If you want others to benefit, post the source of the whole thing…

Wasn’t this a skateboard movie?

Thing is, I don’t know how I fixed it. I have been trying to recreate the whole thing in libgdx and I am running into the same problem.
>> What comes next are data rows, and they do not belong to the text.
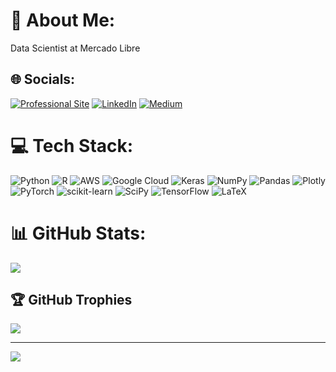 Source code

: # 💫 About Me:
Data Scientist at Mercado Libre


## 🌐 Socials: 
[![Professional Site](https://img.shields.io/badge/Site-Profissional-blue)](https://edvaldo-p-santos.github.io/about-me-my-skills.html) [![LinkedIn](https://img.shields.io/badge/LinkedIn-%230077B5.svg?logo=linkedin&logoColor=white)](https://www.linkedin.com/in/edvaldo-santos79/) [![Medium](https://img.shields.io/badge/Medium-12100E?logo=medium&logoColor=white)](https://edsantos99.medium.com/)

# 💻 Tech Stack:
 ![Python](https://img.shields.io/badge/python-3670A0?style=for-the-badge&logo=python&logoColor=ffdd54) ![R](https://img.shields.io/badge/r-%23276DC3.svg?style=for-the-badge&logo=r&logoColor=white) ![AWS](https://img.shields.io/badge/AWS-%23FF9900.svg?style=for-the-badge&logo=amazon-aws&logoColor=white) ![Google Cloud](https://img.shields.io/badge/Google%20Cloud-%234285F4.svg?style=for-the-badge&logo=google-cloud&logoColor=white) ![Keras](https://img.shields.io/badge/Keras-%23D00000.svg?style=for-the-badge&logo=Keras&logoColor=white) ![NumPy](https://img.shields.io/badge/numpy-%23013243.svg?style=for-the-badge&logo=numpy&logoColor=white) ![Pandas](https://img.shields.io/badge/pandas-%23150458.svg?style=for-the-badge&logo=pandas&logoColor=white) ![Plotly](https://img.shields.io/badge/Plotly-%233F4F75.svg?style=for-the-badge&logo=plotly&logoColor=white) ![PyTorch](https://img.shields.io/badge/PyTorch-%23EE4C2C.svg?style=for-the-badge&logo=PyTorch&logoColor=white) ![scikit-learn](https://img.shields.io/badge/scikit--learn-%23F7931E.svg?style=for-the-badge&logo=scikit-learn&logoColor=white) ![SciPy](https://img.shields.io/badge/SciPy-%230C55A5.svg?style=for-the-badge&logo=scipy&logoColor=%white) ![TensorFlow](https://img.shields.io/badge/TensorFlow-%23FF6F00.svg?style=for-the-badge&logo=TensorFlow&logoColor=white) ![LaTeX](https://img.shields.io/badge/latex-%23008080.svg?style=for-the-badge&logo=latex&logoColor=white)
# 📊 GitHub Stats:
<!-- ![](https://github-readme-stats.vercel.app/api?username=edvaldo-p-santos&theme=blueberry&hide_border=false&include_all_commits=false&count_private=false)<br/>
![](https://github-readme-streak-stats.herokuapp.com/?user=edvaldo-p-santos&theme=blueberry&hide_border=false)<br/> -->
![](https://github-readme-stats.vercel.app/api/top-langs/?username=edvaldo-p-santos&theme=blueberry&hide_border=false&include_all_commits=false&count_private=false&layout=compact)

## 🏆 GitHub Trophies
![](https://github-profile-trophy.vercel.app/?username=edvaldo-p-santos&theme=radical&no-frame=false&no-bg=true&margin-w=4)

---
[![](https://visitcount.itsvg.in/api?id=edvaldo-p-santos&icon=0&color=0)](https://visitcount.itsvg.in)

<!-- Proudly created with GPRM ( https://gprm.itsvg.in ) -->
Anyway, here are the shaders that worked:

#version 120
varying vec3 f_color;
varying vec3 f_normal;
varying vec3 f_coord;
uniform mat4 m,v;
uniform mat3 nm; //normal matrix
uniform vec3 lightpos;
vec3 ambient = vec3(0.4,0.4,0.4);
vec3 lightcolor = vec3(0.8,0.8,0.8);
void main(void) {
  vec3 normnorm = normalize(f_normal);
  vec3 dirtolight = lightpos-(f_coord);
  float distance = length(dirtolight);
  float diffuse = max(dot(normnorm,normalize(dirtolight)),0.0);
  vec3 lightweight = (ambient+lightcolor*diffuse);
  vec4 color = vec4(f_color*lightweight,1.0);
  gl_FragColor = color;
}
#version 120
attribute vec3 coord;
attribute vec3 normal;
attribute vec3 color;
uniform mat4 matrix;
uniform mat4 m,v;
uniform mat3 nm;
varying vec3 f_color;
varying vec3 f_normal;
varying vec3 f_coord;
//varying float diffuse;
void main() {
   //vec3 lightpos = vec3(0.4,0.8,0.4);
   f_color = color;
   f_coord = (vec3(m*vec4(coord,1.0)));
   f_normal = normalize(nm*normal);
   gl_Position = matrix * vec4(coord,1.0);
}

Oh… Figured it out. When the light gets more a certain distance above an object it begins to look like per vertex lighting.